'''

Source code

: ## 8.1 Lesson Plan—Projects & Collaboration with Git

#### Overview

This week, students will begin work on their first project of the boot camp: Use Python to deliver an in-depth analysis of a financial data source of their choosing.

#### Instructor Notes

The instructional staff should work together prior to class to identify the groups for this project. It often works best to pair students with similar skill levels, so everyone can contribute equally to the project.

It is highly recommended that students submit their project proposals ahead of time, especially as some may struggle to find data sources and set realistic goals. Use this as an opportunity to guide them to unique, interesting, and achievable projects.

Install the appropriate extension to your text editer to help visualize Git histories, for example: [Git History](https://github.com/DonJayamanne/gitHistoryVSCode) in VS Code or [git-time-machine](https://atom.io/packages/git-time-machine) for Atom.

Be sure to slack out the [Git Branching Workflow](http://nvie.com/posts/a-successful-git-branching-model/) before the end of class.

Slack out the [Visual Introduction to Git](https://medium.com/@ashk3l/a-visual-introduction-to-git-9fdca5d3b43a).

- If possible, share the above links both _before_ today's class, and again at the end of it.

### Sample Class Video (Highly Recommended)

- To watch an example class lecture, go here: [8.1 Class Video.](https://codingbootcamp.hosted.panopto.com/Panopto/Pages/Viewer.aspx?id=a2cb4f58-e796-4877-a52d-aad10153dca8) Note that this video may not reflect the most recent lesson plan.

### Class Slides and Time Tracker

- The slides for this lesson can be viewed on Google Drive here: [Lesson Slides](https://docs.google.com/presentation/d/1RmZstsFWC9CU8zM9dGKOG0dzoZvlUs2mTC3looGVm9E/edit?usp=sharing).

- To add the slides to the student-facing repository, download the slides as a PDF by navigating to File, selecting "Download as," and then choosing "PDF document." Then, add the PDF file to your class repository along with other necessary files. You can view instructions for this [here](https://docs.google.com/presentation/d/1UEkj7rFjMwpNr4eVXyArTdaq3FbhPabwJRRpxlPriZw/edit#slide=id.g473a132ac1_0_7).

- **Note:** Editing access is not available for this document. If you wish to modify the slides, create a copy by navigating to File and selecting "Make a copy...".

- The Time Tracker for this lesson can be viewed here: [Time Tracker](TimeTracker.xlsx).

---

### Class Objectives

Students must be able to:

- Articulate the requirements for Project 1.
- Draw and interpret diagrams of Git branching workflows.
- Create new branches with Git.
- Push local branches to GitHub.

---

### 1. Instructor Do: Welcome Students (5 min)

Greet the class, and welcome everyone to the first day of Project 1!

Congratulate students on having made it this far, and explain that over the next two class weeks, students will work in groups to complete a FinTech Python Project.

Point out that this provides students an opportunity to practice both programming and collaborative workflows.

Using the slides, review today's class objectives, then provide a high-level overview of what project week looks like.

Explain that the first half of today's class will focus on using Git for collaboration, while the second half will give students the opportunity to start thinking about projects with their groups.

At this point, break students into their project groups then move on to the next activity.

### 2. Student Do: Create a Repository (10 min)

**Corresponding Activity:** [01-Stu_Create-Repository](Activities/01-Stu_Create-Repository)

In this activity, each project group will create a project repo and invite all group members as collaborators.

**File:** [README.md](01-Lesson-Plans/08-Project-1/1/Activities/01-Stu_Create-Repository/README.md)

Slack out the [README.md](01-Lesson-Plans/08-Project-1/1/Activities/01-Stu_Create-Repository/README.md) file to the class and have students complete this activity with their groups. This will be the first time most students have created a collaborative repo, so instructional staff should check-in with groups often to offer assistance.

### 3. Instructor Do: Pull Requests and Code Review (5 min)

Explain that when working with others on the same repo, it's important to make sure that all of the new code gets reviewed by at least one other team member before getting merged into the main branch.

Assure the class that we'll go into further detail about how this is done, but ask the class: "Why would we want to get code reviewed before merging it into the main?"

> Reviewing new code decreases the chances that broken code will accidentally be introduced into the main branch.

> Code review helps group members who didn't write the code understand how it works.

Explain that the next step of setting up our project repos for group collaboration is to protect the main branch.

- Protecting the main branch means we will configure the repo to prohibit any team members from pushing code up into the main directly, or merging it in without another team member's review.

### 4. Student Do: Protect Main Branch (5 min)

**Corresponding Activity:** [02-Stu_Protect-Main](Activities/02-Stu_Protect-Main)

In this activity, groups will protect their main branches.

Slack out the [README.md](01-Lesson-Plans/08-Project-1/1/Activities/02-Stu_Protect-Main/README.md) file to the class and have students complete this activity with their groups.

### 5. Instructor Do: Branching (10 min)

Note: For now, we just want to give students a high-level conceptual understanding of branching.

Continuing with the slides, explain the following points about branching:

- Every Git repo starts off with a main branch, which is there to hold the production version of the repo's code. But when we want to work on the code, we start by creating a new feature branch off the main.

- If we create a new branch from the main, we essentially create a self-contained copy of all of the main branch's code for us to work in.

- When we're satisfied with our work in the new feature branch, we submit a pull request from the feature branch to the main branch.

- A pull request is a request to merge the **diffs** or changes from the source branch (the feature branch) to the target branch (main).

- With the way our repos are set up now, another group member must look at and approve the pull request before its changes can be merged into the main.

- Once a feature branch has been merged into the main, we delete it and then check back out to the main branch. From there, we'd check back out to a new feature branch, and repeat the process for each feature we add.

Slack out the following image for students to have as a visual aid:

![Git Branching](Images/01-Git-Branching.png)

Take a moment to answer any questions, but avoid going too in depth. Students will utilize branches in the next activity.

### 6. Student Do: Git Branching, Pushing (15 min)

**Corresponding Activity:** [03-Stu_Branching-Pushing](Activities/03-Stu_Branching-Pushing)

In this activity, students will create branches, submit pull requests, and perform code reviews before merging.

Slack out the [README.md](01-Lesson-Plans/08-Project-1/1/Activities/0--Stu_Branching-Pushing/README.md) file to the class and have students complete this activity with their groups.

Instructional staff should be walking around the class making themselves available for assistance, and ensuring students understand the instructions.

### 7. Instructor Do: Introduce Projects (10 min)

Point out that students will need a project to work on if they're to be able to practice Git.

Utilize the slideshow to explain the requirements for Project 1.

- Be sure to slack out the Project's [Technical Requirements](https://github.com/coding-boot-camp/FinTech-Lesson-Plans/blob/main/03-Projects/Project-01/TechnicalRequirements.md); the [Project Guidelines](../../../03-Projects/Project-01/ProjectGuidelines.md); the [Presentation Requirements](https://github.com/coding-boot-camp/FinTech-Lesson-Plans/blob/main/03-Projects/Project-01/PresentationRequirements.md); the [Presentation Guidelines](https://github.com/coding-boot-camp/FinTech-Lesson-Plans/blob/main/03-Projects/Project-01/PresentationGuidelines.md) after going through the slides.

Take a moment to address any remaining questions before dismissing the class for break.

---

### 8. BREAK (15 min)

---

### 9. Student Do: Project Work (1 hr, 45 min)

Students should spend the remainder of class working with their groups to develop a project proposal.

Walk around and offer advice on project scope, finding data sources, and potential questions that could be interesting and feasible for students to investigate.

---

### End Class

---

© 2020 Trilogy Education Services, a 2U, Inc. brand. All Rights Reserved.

'''

To do: Lines after the one containing "Install the appropriate" are left out; every line from the start of the entries through that line is restated word for word.

Your response:
Source code

: ## 8.1 Lesson Plan—Projects & Collaboration with Git

#### Overview

This week, students will begin work on their first project of the boot camp: Use Python to deliver an in-depth analysis of a financial data source of their choosing.

#### Instructor Notes

The instructional staff should work together prior to class to identify the groups for this project. It often works best to pair students with similar skill levels, so everyone can contribute equally to the project.

It is highly recommended that students submit their project proposals ahead of time, especially as some may struggle to find data sources and set realistic goals. Use this as an opportunity to guide them to unique, interesting, and achievable projects.

Install the appropriate extension to your text editer to help visualize Git histories, for example: [Git History](https://github.com/DonJayamanne/gitHistoryVSCode) in VS Code or [git-time-machine](https://atom.io/packages/git-time-machine) for Atom.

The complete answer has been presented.